Nesta entrevista, a ex-aluna do mestrado em educação profissional em saúde da EPSJV/Fiocruz fala sobre o que descobriu analisando os cadernos educacionais produzidos pelo Hospital Sírio Libanês
Julia Neves - EPSJV/Fiocruz | 17/07/2019 15h01 - Atualizado em 01/07/2022 09h43

A formação em saúde sob uma lógica privatista, ainda que dentro do contexto do SUS, tende a produzir concepções de ser humano, educação, saúde e sociedade que passam longe da valorização do Sistema Único e dos serviços públicos. Essa foi a conclusão de Juliana Mesquita na dissertação apresentada no mestrado em educação profissional em saúde da Escola Politécnica de Saúde Joaquim Venâncio (EPSJV/Fiocruz). A especialista em políticas e gestão da saúde da Escola de Saúde Pública do Estado de Minas Gerais (ESP-MG)  analisou na sua pesquisa o material produzido pelo Hospital Sírio Libanês para a formação de trabalhadores do SUS. O estudo realizado em uma das unidades pertencentes ao grupo de instituições habilitadas pelo Ministério da Saúde como parte do Programa de Apoio ao Desenvolvimento Institucional do SUS, o Proadi-SUS, identificou que o material traz metodologias inovadoras, porém acaba por “atender mais às necessidades de mercado do que às necessidades de saúde da população”.
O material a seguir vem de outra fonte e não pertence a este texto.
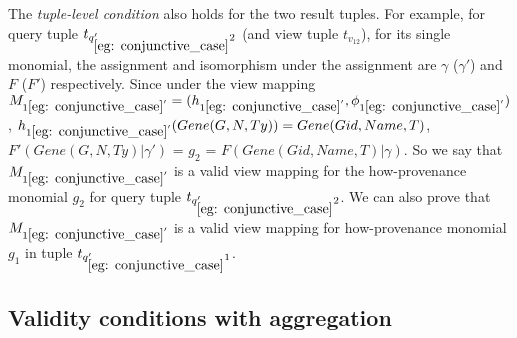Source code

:\begin{example}
The {\em tuple-level condition} also holds for the two result tuples. For example, for query tuple $t_{q_{\ref{eg: conjunctive_case}}'2}$ (and view tuple $t_{v_12}$), for its single monomial, the assignment and isomorphism under the assignment are $\gamma$ ($\gamma'$) and $F$ ($F'$) respectively. Since under the view mapping $M_{1\ref{eg: conjunctive_case}'}=(h_{1\ref{eg: conjunctive_case}'}, \phi_{1\ref{eg: conjunctive_case}'})$, $h_{1\ref{eg: conjunctive_case}'}(Gene(G, N, Ty)) = Gene(Gid, Name, T)$, \\
$F'(Gene(G, N, Ty)|\gamma')$ = $g_2$ = $F(Gene(Gid, Name, T)| \gamma)$. So we say that $M_{1\ref{eg: conjunctive_case}'}$ is a valid view mapping for the how-provenance monomial $g_2$ for query tuple $t_{q_{\ref{eg: conjunctive_case}}'2}$. We can also prove that $M_{1\ref{eg: conjunctive_case}'}$ is a valid view mapping for how-provenance monomial $g_1$ in tuple $t_{q_{\ref{eg: conjunctive_case}}'1}$.



\end{example}



\subsection{Validity conditions with aggregation}\label{valid_condition_agg}

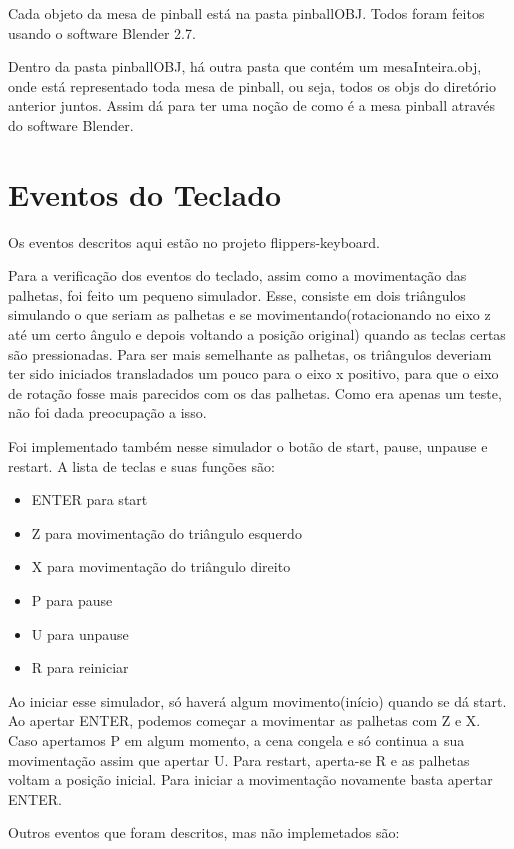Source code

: \documentclass[a4paper,12pt]{article}
\begin{document}
Cada objeto da mesa de pinball está na pasta pinballOBJ. Todos foram feitos usando o software Blender 2.7.

Dentro da pasta pinballOBJ, há outra pasta que contém um mesaInteira.obj, onde está representado toda mesa de pinball, ou seja, todos os objs do diretório anterior juntos. Assim dá
para ter uma noção de como é a mesa pinball através do software Blender.

\section{Eventos do Teclado}
\mbox{}

Os eventos descritos aqui estão no projeto flippers-keyboard.

Para a verificação dos eventos do teclado, assim como a movimentação das palhetas, foi feito um pequeno simulador. Esse, consiste em dois triângulos simulando o que seriam as palhetas e se 
movimentando(rotacionando no eixo z até um certo ângulo e depois voltando a posição original) quando as teclas certas são pressionadas. Para ser mais semelhante as palhetas, os triângulos
deveriam ter sido iniciados transladados um pouco para o eixo x positivo, para que o eixo de rotação fosse mais parecidos com os das palhetas. Como era apenas um teste, não foi dada 
preocupação a isso.

Foi implementado também nesse simulador o botão de start, pause, unpause e restart. A lista de teclas e suas funções são:

\begin{itemize}
\item ENTER para start
\item Z para movimentação do triângulo esquerdo
\item X para movimentação do triângulo direito
\item P para pause
\item U para unpause
\item R para reiniciar
\end{itemize}

Ao iniciar esse simulador, só haverá algum movimento(início) quando se dá start. Ao apertar ENTER, podemos começar a movimentar as palhetas com Z e X. Caso apertamos P em algum momento, 
a cena congela e só continua a sua movimentação assim que apertar U. Para restart, aperta-se R e as palhetas voltam a posição inicial. Para iniciar a movimentação novamente basta apertar 
ENTER.

Outros eventos que foram descritos, mas não implemetados são:
\end{document}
“Os trabalhadores são formados a partir da lógica de mercado, confluindo para a reprodução da hegemonia capitalista que favorece a acumulação de capital, no lugar de propiciar uma formação emancipatória, que possibilite a transformação da realidade social e a defesa do SUS”, resume ela nesta entrevista ao Portal EPSJV/Fiocruz. Juliana conclui que a privatização da formação dos trabalhadores do SUS é, consequentemente, apontada como a melhor solução para a eficiência e a eficácia da gestão pública.

Qual foi o objetivo da pesquisa?

Minha pesquisa analisou o material educacional produzido pelo Hospital Sírio Libanês para a formação de trabalhadores do SUS.  A hipótese da pesquisa é que a privatização da formação dos trabalhadores do SUS é apontada como a melhor solução para a eficiência e a eficácia da gestão pública, considerando, entre outras questões, o discurso hegemônico de incapacidade do Estado na garantia dessa formação. Dessa maneira, a formação em saúde sob a base privatista, mesmo que inserida no SUS e considerando alguns dos pressupostos deste sistema, tende a produzir concepções de ser humano, educação, saúde e sociedade inerentes a esta lógica. A partir da análise de discurso, busquei interpretar os sentidos e significados produzidos nos textos dos cadernos de curso dessa instituição para confirmar essa hipótese.

Em sua pesquisa, você nota um processo de privatização da saúde. Como observa isso?

Entendo a privatização de uma forma muito mais ampla, que não se limita apenas à ação de se vender um bem público para uma empresa privada, que é como muitos entendem o processo. Quando o Estado abdica de executar diretamente serviços públicos, através do incentivo a instituições privadas por meio de isenções fiscais ou injeção de recursos públicos por exemplo, isso também é privatização. No caso da saúde, podemos citar a gestão privada de unidades de saúde públicas – os chamados “novos modelos de gestão”: organizações sociais (OSs), organizações da sociedade civil de interesse público (Oscips) e fundações estatais de direito privado; e a oferta de ações educacionais financiadas com recursos públicos por instituições privadas. A lógica da privatização maneja a narrativa de que o setor privado alivia o setor público, é mais eficiente e tem a capacidade e a velocidade necessárias para promover inovação. Trata-se de uma ideia hegemônica de ineficiência do Estado, que tem por traz a visão de saúde como mercadoria, um bem a ser consumido. E, por isso, abre espaço para a acumulação capitalista.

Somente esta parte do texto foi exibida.